- **EXERCISE AIM**: Taking the line with "## Licencia" as the first and the line with "Licencia bajo la" as the last, set down exactly every line in that range from the entries below, and no more.

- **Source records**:
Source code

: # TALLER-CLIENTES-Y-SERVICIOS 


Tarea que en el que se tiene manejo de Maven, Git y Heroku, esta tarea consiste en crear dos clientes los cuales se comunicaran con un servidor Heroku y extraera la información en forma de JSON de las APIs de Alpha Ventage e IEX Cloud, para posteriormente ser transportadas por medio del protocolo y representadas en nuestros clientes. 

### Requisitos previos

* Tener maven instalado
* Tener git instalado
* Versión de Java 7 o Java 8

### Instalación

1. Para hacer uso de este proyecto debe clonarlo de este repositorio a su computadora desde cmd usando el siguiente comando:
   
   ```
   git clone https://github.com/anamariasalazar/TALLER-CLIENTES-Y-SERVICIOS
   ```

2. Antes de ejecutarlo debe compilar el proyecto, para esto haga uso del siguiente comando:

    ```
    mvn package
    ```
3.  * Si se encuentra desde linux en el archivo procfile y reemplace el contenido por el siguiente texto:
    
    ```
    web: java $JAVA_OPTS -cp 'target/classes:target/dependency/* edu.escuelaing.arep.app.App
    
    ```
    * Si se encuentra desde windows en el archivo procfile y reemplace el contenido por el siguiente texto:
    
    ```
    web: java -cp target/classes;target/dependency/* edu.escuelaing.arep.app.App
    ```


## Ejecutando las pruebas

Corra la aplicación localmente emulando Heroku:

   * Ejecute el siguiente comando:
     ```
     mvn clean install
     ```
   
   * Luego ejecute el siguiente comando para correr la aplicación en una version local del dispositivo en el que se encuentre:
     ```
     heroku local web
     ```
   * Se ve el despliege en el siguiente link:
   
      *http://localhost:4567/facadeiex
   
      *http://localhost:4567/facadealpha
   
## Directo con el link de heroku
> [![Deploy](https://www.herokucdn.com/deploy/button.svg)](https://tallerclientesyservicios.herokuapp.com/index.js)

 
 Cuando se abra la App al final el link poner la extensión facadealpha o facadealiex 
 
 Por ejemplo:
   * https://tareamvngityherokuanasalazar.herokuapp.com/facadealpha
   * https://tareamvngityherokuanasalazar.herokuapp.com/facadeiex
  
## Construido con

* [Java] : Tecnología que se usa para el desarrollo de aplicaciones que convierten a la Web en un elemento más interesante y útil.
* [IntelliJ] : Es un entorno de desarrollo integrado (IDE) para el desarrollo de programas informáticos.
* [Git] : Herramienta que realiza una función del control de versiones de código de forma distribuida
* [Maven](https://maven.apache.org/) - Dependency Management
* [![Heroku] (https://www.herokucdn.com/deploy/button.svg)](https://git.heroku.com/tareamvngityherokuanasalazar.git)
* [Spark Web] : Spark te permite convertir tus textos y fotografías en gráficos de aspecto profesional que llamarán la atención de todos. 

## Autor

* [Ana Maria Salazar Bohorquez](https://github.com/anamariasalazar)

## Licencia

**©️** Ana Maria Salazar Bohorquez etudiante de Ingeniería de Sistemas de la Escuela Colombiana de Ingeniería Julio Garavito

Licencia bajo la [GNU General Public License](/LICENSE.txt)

---

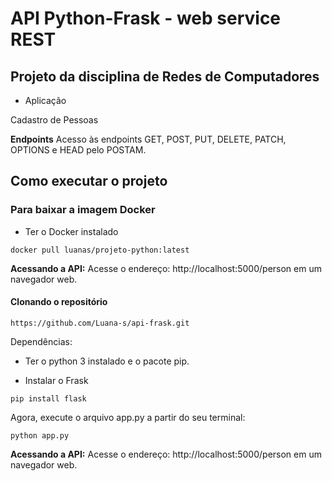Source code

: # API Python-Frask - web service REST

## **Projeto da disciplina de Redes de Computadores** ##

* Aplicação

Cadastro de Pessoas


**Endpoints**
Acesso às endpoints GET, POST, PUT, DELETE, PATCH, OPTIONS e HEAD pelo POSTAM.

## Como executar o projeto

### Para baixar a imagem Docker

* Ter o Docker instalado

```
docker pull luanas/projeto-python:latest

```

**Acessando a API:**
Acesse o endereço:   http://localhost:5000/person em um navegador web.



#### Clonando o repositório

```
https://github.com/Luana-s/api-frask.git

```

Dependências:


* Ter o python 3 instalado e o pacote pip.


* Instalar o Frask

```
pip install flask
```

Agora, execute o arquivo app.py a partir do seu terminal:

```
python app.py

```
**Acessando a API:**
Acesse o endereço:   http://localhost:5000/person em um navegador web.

- **ANSWER BOX**:
## Licencia

**©️** Ana Maria Salazar Bohorquez etudiante de Ingeniería de Sistemas de la Escuela Colombiana de Ingeniería Julio Garavito

Licencia bajo la [GNU General Public License](/LICENSE.txt)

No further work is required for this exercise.